ECLI:NL:CRVB:2012:BY5198
Centrale Raad van Beroep
- Hoger beroep
- M.C. Bruning
- T. Hoogenboom
- J. Brand
- Rechtspraak.nl
Vaststelling van het ZW-dagloon en nabetaling loon in het kader van de Ziektewet
In deze zaak heeft de Centrale Raad van Beroep op 23 november 2012 uitspraak gedaan in hoger beroep tegen een eerdere uitspraak van de rechtbank Arnhem. De zaak betreft de vaststelling van het dagloon voor de Ziektewet (ZW) en de nabetaling van loon door de werkgever. Het Uitvoeringsinstituut werknemersverzekeringen (Uwv) had in een besluit van 4 februari 2011 het bezwaar van betrokkene tegen eerdere besluiten ongegrond verklaard, waarbij het dagloon was vastgesteld op € 37,81. Betrokkene, die niet verschenen was op de zitting, had verzocht om een loonnabetaling van haar werkgever te verwerken in het dagloon. De rechtbank had het beroep van betrokkene gegrond verklaard en het besluit van het Uwv vernietigd, omdat het Uwv niet had voldaan aan de zorgvuldigheidseisen bij de berekening van het dagloon.
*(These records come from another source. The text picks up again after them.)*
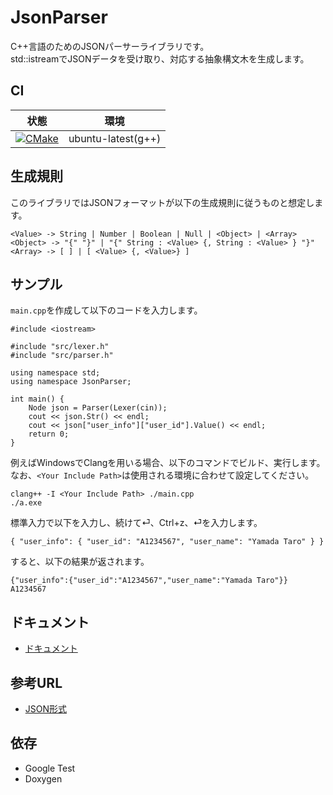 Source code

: # JsonParser

C++言語のためのJSONパーサーライブラリです。  
std::istreamでJSONデータを受け取り、対応する抽象構文木を生成します。

## CI

|状態|環境|
|:--:|:--:|
|[![CMake](https://github.com/PANFACTORY/jsonparser/actions/workflows/cmake.yml/badge.svg)](https://github.com/PANFACTORY/jsonparser/actions/workflows/cmake.yml)|ubuntu-latest(g++)|

## 生成規則

このライブラリではJSONフォーマットが以下の生成規則に従うものと想定します。

```
<Value> -> String | Number | Boolean | Null | <Object> | <Array>
<Object> -> "{" "}" | "{" String : <Value> {, String : <Value> } "}"  
<Array> -> [ ] | [ <Value> {, <Value>} ]
```

## サンプル

`main.cpp`を作成して以下のコードを入力します。

```
#include <iostream>

#include "src/lexer.h"
#include "src/parser.h"

using namespace std;
using namespace JsonParser;

int main() {
    Node json = Parser(Lexer(cin));
    cout << json.Str() << endl;
    cout << json["user_info"]["user_id"].Value() << endl;
    return 0;
}
```

例えばWindowsでClangを用いる場合、以下のコマンドでビルド、実行します。  
なお、`<Your Include Path>`は使用される環境に合わせて設定してください。

```
clang++ -I <Your Include Path> ./main.cpp
./a.exe
```

標準入力で以下を入力し、続けて⏎、Ctrl+z、⏎を入力します。

```
{ "user_info": { "user_id": "A1234567", "user_name": "Yamada Taro" } }
```

すると、以下の結果が返されます。

```
{"user_info":{"user_id":"A1234567","user_name":"Yamada Taro"}}
A1234567
```

## ドキュメント
- [ドキュメント](https://panfactory.github.io/jsonparser/)

## 参考URL
- [JSON形式](https://www.tohoho-web.com/ex/json.html)

## 依存
- Google Test
- Doxygen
In hoger beroep heeft het Uwv het oordeel van de rechtbank bestreden. De Raad overweegt dat de regelgeving omtrent de dagloonvaststelling vereist dat alleen wijzigingen in de polisadministratie die plaatsvinden in het refertejaar, invloed hebben op de hoogte van het dagloon. De nabetaling die betrokkene ontving, vond plaats na het refertejaar, waardoor het Uwv terecht het eerder vastgestelde dagloon heeft gehandhaafd. De Raad concludeert dat het Uwv niet onzorgvuldig heeft gehandeld en dat er geen rechtsplicht bestond om betrokkene tijdig te informeren over de correctiemogelijkheid.
De Centrale Raad van Beroep vernietigt de eerdere uitspraak van de rechtbank en verklaart het beroep van betrokkene tegen het bestreden besluit ongegrond. Er is geen aanleiding voor een proceskostenveroordeling. De uitspraak is openbaar gedaan en ondertekend door de voorzitter en de griffier.